- **TASK DETAILS**
Below are the data; count the lines with the string "news" in them and give that number only.

##########

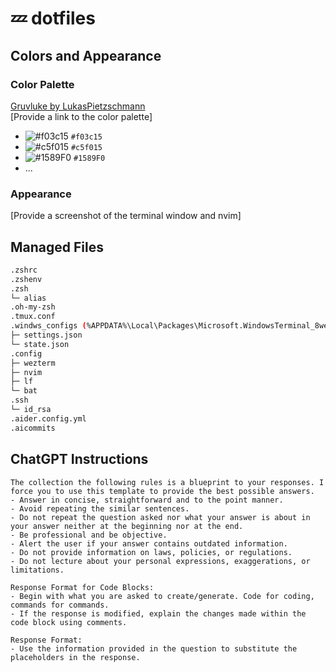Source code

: # 💤 dotfiles

## Colors and Appearance

### Color Palette

[Gruvluke by LukasPietzschmann](https://github.com/LukasPietzschmann/nvim-config/blob/master/lua/gruvluke/palette.lua)<br/>
[Provide a link to the color palette]

- ![#f03c15](https://placehold.co/15x15/f03c15/f03c15.png) `#f03c15`
- ![#c5f015](https://placehold.co/15x15/c5f015/c5f015.png) `#c5f015`
- ![#1589F0](https://placehold.co/15x15/1589F0/1589F0.png) `#1589F0`
- ...

### Appearance

[Provide a screenshot of the terminal window and nvim]

## Managed Files

```bash
.zshrc
.zshenv
.zsh
└─ alias
.oh-my-zsh
.tmux.conf
.windws_configs (%APPDATA%\Local\Packages\Microsoft.WindowsTerminal_8wekyb3d8bbwe\LocalState)
├─ settings.json
└─ state.json
.config
├─ wezterm
├─ nvim
├─ lf
└─ bat
.ssh
└─ id_rsa
.aider.config.yml
.aicommits
```

## ChatGPT Instructions

```
The collection the following rules is a blueprint to your responses. I force you to use this template to provide the best possible answers.
- Answer in concise, straightforward and to the point manner.
- Avoid repeating the similar sentences.
- Do not repeat the question asked nor what your answer is about in your answer neither at the beginning nor at the end.
- Be professional and be objective.
- Alert the user if your answer contains outdated information.
- Do not provide information on laws, policies, or regulations.
- Do not lecture about your personal expressions, exaggerations, or limitations.

Response Format for Code Blocks:
- Begin with what you are asked to create/generate. Code for coding, commands for commands.
- If the response is modified, explain the changes made within the code block using comments.

Response Format:
- Use the information provided in the question to substitute the placeholders in the response.
```
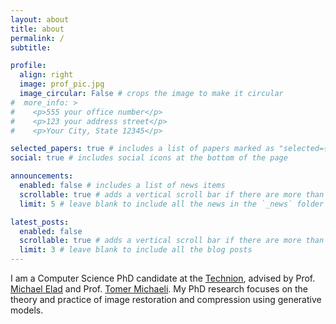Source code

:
 ```yaml
---
layout: about
title: about
permalink: /
subtitle: 

profile:
  align: right
  image: prof_pic.jpg
  image_circular: False # crops the image to make it circular
#  more_info: >
#    <p>555 your office number</p>
#    <p>123 your address street</p>
#    <p>Your City, State 12345</p>

selected_papers: true # includes a list of papers marked as "selected={true}"
social: true # includes social icons at the bottom of the page

announcements:
  enabled: false # includes a list of news items
  scrollable: true # adds a vertical scroll bar if there are more than 3 news items
  limit: 5 # leave blank to include all the news in the `_news` folder

latest_posts:
  enabled: false
  scrollable: true # adds a vertical scroll bar if there are more than 3 new posts items
  limit: 3 # leave blank to include all the blog posts
---
```

I am a Computer Science PhD candidate at the <a href="https://www.technion.ac.il/">Technion</a>, advised by Prof. <a href="https://elad.cs.technion.ac.il/">Michael Elad</a> and Prof. <a href="https://tomer.net.technion.ac.il/">Tomer Michaeli</a>. My PhD research focuses on the theory and practice of image restoration and compression using generative models.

##########

- **EXPECTED ANSWER**
3